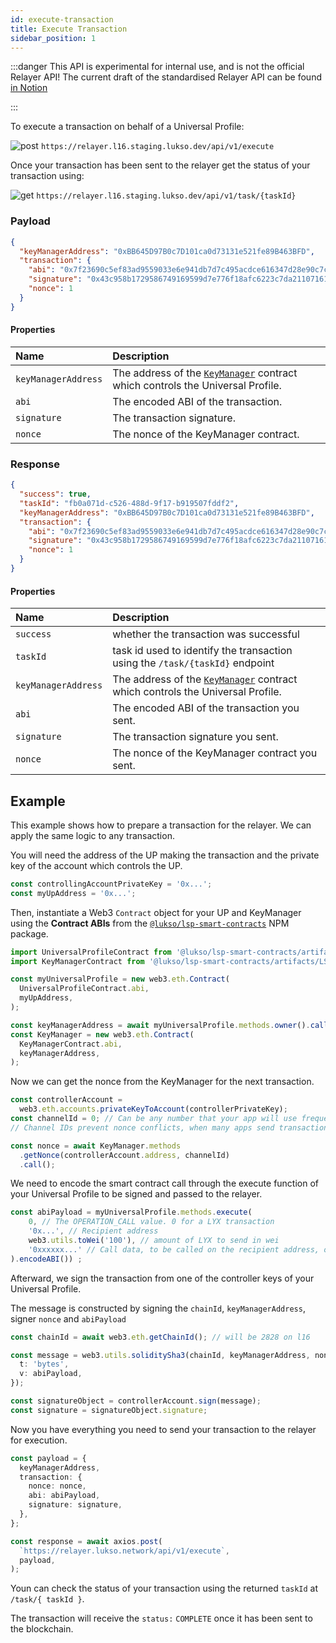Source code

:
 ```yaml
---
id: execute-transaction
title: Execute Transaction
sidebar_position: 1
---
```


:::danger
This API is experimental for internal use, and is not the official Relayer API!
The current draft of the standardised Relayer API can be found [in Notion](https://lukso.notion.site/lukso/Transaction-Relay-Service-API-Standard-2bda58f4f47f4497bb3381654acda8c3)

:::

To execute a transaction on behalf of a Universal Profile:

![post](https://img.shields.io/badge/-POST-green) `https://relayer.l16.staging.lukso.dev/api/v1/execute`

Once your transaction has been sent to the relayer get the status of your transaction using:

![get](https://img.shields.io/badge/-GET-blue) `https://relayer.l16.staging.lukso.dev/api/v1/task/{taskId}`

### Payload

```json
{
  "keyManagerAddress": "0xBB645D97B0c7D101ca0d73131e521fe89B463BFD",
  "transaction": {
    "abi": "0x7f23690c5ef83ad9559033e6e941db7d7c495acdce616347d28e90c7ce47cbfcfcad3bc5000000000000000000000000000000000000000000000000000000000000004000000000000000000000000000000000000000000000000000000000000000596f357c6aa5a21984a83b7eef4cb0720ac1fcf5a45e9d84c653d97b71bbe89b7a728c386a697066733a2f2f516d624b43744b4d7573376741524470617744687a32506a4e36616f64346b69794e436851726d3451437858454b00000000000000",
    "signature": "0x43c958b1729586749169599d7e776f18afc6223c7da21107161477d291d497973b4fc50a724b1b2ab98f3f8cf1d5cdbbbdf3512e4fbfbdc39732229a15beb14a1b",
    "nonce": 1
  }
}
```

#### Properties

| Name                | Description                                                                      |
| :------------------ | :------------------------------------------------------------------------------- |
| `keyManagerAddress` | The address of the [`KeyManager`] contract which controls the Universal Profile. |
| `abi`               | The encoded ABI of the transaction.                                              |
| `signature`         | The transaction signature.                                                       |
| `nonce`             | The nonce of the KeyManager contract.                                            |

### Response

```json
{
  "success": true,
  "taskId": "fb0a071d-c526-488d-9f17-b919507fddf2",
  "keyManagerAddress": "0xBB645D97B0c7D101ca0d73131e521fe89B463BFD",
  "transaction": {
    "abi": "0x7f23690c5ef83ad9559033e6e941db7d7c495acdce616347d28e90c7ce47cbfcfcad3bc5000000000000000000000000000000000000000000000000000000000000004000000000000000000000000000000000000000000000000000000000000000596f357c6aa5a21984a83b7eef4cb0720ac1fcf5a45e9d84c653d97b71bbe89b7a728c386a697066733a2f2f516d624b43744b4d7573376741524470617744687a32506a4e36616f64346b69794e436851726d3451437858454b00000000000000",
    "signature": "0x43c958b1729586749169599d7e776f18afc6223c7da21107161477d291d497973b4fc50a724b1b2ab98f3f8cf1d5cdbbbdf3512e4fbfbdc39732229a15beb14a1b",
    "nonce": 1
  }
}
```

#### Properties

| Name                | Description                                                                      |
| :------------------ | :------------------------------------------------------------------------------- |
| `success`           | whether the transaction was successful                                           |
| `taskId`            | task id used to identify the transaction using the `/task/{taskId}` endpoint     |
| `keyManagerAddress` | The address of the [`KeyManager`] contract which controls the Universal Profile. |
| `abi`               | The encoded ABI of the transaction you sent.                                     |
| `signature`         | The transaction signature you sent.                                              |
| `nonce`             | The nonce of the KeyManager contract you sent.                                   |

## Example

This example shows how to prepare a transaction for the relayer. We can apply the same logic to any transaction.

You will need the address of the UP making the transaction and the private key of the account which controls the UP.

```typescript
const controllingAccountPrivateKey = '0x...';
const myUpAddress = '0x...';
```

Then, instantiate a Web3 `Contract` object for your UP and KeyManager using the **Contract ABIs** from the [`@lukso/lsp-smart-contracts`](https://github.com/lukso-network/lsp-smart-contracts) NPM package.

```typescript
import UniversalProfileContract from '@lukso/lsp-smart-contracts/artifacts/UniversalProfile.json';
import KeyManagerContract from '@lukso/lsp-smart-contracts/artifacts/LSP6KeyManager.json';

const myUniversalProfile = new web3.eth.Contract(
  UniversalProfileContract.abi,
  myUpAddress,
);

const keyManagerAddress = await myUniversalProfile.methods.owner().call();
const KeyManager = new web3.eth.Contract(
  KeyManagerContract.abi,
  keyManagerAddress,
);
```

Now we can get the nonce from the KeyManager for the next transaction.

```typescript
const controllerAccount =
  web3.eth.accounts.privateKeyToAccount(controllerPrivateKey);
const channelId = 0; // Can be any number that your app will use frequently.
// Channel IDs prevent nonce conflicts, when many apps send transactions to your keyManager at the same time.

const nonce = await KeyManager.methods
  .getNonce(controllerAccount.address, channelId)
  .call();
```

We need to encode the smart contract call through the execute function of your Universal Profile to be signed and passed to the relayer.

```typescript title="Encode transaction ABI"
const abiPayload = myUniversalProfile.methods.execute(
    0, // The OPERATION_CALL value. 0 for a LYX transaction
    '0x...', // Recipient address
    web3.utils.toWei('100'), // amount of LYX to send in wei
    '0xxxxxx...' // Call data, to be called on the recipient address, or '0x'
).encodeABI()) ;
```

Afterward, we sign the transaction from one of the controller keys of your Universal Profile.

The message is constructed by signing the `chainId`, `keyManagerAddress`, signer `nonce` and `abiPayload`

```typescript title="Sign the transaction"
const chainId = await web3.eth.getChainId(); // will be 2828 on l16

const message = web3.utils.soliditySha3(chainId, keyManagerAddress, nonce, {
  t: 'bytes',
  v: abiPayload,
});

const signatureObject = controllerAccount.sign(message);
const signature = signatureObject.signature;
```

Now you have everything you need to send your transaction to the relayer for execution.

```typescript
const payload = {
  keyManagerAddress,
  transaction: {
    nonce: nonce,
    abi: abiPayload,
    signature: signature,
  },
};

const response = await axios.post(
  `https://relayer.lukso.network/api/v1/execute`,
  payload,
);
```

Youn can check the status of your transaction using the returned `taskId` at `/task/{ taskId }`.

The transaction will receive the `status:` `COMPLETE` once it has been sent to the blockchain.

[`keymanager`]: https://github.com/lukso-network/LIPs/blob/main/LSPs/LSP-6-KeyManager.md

WORK INSTRUCTIONS – Go through the records above. Copy each line in which the string "shields" appears.

ANSWER BELOW –
![post](https://img.shields.io/badge/-POST-green) `https://relayer.l16.staging.lukso.dev/api/v1/execute`
![get](https://img.shields.io/badge/-GET-blue) `https://relayer.l16.staging.lukso.dev/api/v1/task/{taskId}`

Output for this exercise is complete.